What city attempted the bold program? Perhaps Portland, OR? Maybe one of the rustbelt strivers like Pittsburgh, PA? Try Belo Horizonte, capital of the state of Minas Gerais in Brazil. The innovative 2007 project is described in detail in a recent working paper by e-democracy researcher Tiago Peixoto, who speculates the case may just be an example of the long-discussed potential for local e-democracy.
The Process
The city administration, in consultation with local elected officials, created four possible public work projects costing roughly $1.2 million each in each of the city’s nine wards. (The projects listed in Portuguese, and a machine English translation) The winners would receive funding from the total pool of $11 million in available funds. The project built upon the city’s grassroots-driven participatory budgeting program, which has allowed citizens to allocate resources through participatory decision-making since 1993. During a 42-day voting period, registered voters could log on and vote for one project in each ward, as well as post comments in an Internet forum. In order to maximize availability of the voting system, the city established 178 voting points around the city, including a mobile unit consisting of a bus with Internet access and carried out an extensive public relations campaign.
Results
After voting closed, 172,938 people had registered votes in the system, 9.98% of the city’s registered voters. (Voter registration is mandatory for adults) The forum received 1,210 posts. Peixoto’s paper compared the average number of votes per capita from each district and the average income per capita, and found there was no relationship between the two. Sadly, the case study does not discuss the nature of the public works projects, the nature of the winners, or evaluate whether the government actually followed through and built them. (The results seem to include parks and sports facilities.)

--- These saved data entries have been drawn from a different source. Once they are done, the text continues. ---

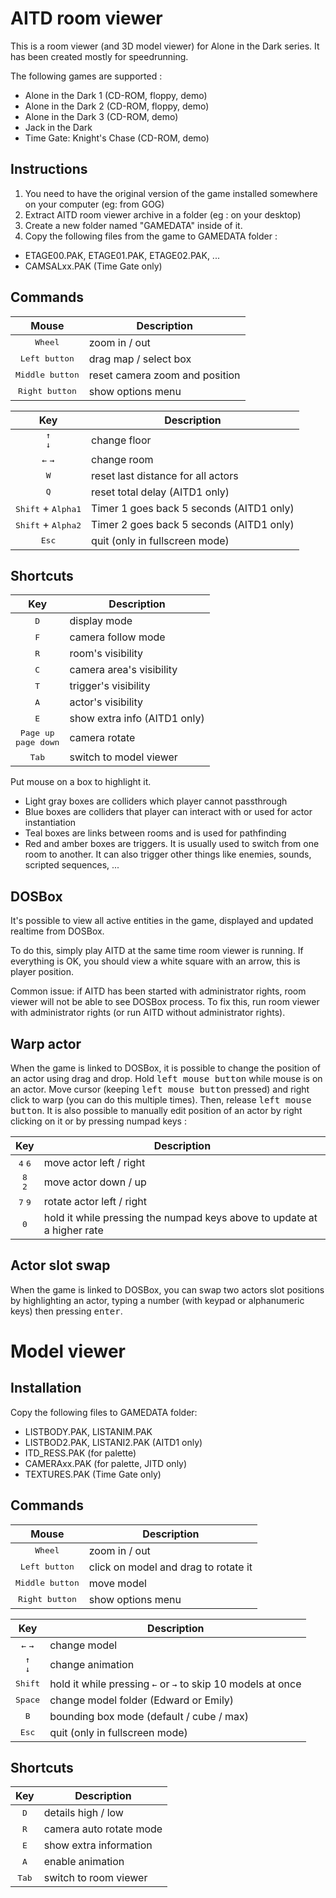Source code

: # AITD room viewer

This is a room viewer (and 3D model viewer) for Alone in the Dark series.
It has been created mostly for speedrunning.

The following games are supported :
- Alone in the Dark 1 (CD-ROM, floppy, demo)
- Alone in the Dark 2 (CD-ROM, floppy, demo)
- Alone in the Dark 3 (CD-ROM, demo)
- Jack in the Dark
- Time Gate: Knight's Chase (CD-ROM, demo)

## Instructions
1. You need to have the original version of the game installed somewhere on your computer (eg: from GOG)
2. Extract AITD room viewer archive in a folder (eg : on your desktop)
3. Create a new folder named "GAMEDATA" inside of it.
4. Copy the following files from the game to GAMEDATA folder :
  - ETAGE00.PAK, ETAGE01.PAK, ETAGE02.PAK, ...
  - CAMSALxx.PAK (Time Gate only)

## Commands

| Mouse | Description |
| :-: | - |
| <kbd>Wheel</kbd> | zoom in / out |
| <kbd>Left button</kbd> | drag map / select box |
| <kbd>Middle button</kbd> | reset camera zoom and position
| <kbd>Right button</kbd> | show options menu

| Key | Description |
| :-: | - |
| <kbd>↑</kbd> <br/> <kbd>↓</kbd> | change floor
| <kbd>←</kbd> <kbd>→</kbd> | change room
| <kbd>W</kbd> | reset last distance for all actors
| <kbd>Q</kbd> | reset total delay (AITD1 only)
| <kbd>Shift</kbd> + <kbd>Alpha1</kbd> | Timer 1 goes back 5 seconds (AITD1 only)
| <kbd>Shift</kbd> + <kbd>Alpha2</kbd> | Timer 2 goes back 5 seconds (AITD1 only)
| <kbd>Esc</kbd> | quit (only in fullscreen mode)

## Shortcuts

| Key | Description |
| :-: | - |
| <kbd>D</kbd> | display mode
| <kbd>F</kbd> | camera follow mode
| <kbd>R</kbd> | room's visibility
| <kbd>C</kbd> | camera area's visibility
| <kbd>T</kbd> | trigger's visibility
| <kbd>A</kbd> | actor's visibility
| <kbd>E</kbd> | show extra info (AITD1 only)
| <kbd>Page up</kbd> <br/> <kbd>page down</kbd> | camera rotate
| <kbd>Tab</kbd> | switch to model viewer

Put mouse on a box to highlight it.
- Light gray boxes are colliders which player cannot passthrough
- Blue boxes are colliders that player can interact with or used for actor instantiation
- Teal boxes are links between rooms and is used for pathfinding
- Red and amber boxes are triggers. It is usually used to switch from one room to another. It can also trigger other things like enemies, sounds, scripted sequences, ...

## DOSBox
It's possible to view all active entities in the game, displayed and updated realtime from DOSBox.

To do this, simply play AITD at the same time room viewer is running.
If everything is OK, you should view a white square with an arrow, this is player position.

Common issue: if AITD has been started with administrator rights, room viewer will not be able to see DOSBox process.
To fix this, run room viewer with administrator rights (or run AITD without administrator rights).

## Warp actor
When the game is linked to DOSBox, it is possible to change the position of an actor using drag and drop. Hold <kbd>left mouse button</kbd> while mouse is on an actor. Move cursor (keeping <kbd>left mouse button</kbd> pressed) and right click to warp (you can do this multiple times). Then, release <kbd>left mouse button</kbd>. It is also possible to manually edit position of an actor by right clicking on it or by pressing numpad keys :

| Key | Description |
| :-: | - |
| <kbd>4</kbd>  <kbd>6</kbd>| move actor left / right
| <kbd>8</kbd> <br/> <kbd>2</kbd> | move actor down / up
| <kbd>7</kbd>  <kbd>9</kbd> | rotate actor left / right
| <kbd>0</kbd> | hold it while pressing the numpad keys above to update at a higher rate

## Actor slot swap
When the game is linked to DOSBox, you can swap two actors slot positions by highlighting an actor, typing a number (with keypad or alphanumeric keys) then pressing <kbd>enter</kbd>.

# Model viewer

## Installation

Copy the following files to GAMEDATA folder:
- LISTBODY.PAK, LISTANIM.PAK
- LISTBOD2.PAK, LISTANI2.PAK (AITD1 only)
- ITD_RESS.PAK (for palette)
- CAMERAxx.PAK (for palette, JITD only)
- TEXTURES.PAK (Time Gate only)

## Commands

| Mouse | Description |
| :-: | - |
| <kbd>Wheel</kbd> | zoom in / out
| <kbd>Left button</kbd> | click on model and drag to rotate it
| <kbd>Middle button</kbd> | move model
| <kbd>Right button</kbd> | show options menu

| Key | Description |
| :-: | - |
| <kbd>←</kbd> <kbd>→</kbd> | change model
| <kbd>↑</kbd> <br/> <kbd>↓</kbd> | change animation
| <kbd>Shift</kbd> | hold it while pressing <kbd>←</kbd> or <kbd>→</kbd> to skip 10 models at once
| <kbd>Space</kbd> | change model folder (Edward or Emily)
| <kbd>B</kbd> | bounding box mode (default / cube / max)
| <kbd>Esc</kbd> | quit (only in fullscreen mode)

## Shortcuts

| Key | Description |
| :-: | - |
| <kbd>D</kbd> | details high / low
| <kbd>R</kbd> | camera auto rotate mode
| <kbd>E</kbd> | show extra information
| <kbd>A</kbd> | enable animation
| <kbd>Tab</kbd> | switch to room viewer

In one of the most provocative findings, Peixoto claims a minimum of 30% of the votes came from other cities, states, and countries. Assuming it was not caused by security problems, this pattern of remote voting raises interesting questions, namely, should democratic participation require physical presence? In the U.S., many college students retain voting registration in their home towns, traveling home to vote while students or young professionals. Although a majority of the visitors to Rethink College Park were local, we were interested to find many committed readers who lived far away, yet retained personal or emotional attachments to the place, or commuted there occasionally for work or pleasure. Should they have a formal voice in local politics? Are our highly spatially fixed political structures obsolete in a mobile world?
After the successful 2006 experiment described in Peixoto’s paper, the city ran the program again in 2008 (participatory budgeting happens every two years). The openness of this city to creating innovative, democratic processes for urban investment stands in stark contrast to the budgeting process in the U.S., where all to often special interests, politicians, and bureaucrats wage battle in drawn-out power struggles to implement their favored projects. Also interesting is how the online process emerged from a carefully calibrated conventional (offline) participatory budgeting process, which allocates funds according to a detailed 9-step process that provides more resources to neighborhoods with lower quality of life ratings. Although conventional participatory budgeting allocated $43 million in the same year the Internet vote spent $11 million, many more voted online than attended the participatory budgeting meetings. It seems clear the key to the programs success lie not simply in the proper technical design, but the overall program design and history of engagement in the community.
> Belo Horizonte: Orcamento Participativo Digital (E-Participatory Budgeting)
> e-Democracy Centre: e-Participatory Budgeting: e-Democracy from theory to success?
This post originally appeared on the Goodspeed Update.















TomFlanagan said:
Thank you, Bibi. My question was not intended to challenge the authenticity of the author's claim but rather to see if the experience might be replicated here in the US.
As I understand your answer, you appear to be telling me that the success experienced in Brazil may not be replicable in the US. I am hopeful that participatory budgeting might be achieved here in the US. Cultural differences can be critical.
We have cultures that are anchored in conflict and in the use of legal mechanisms to achieve a resolution ... or perhaps a compromise. This makes for a messy business. We also have a very low rate of participation in elections. This sets up a situation where elected officials generally are empowered to manage, but rarely to lead. There are darker aspects to our culture of participation that may present special problems for us. Still, the "hardball" approach will not work for us more than as a very short-term, crisis response. We cannot build a sustainable culture on a tradition of coercion.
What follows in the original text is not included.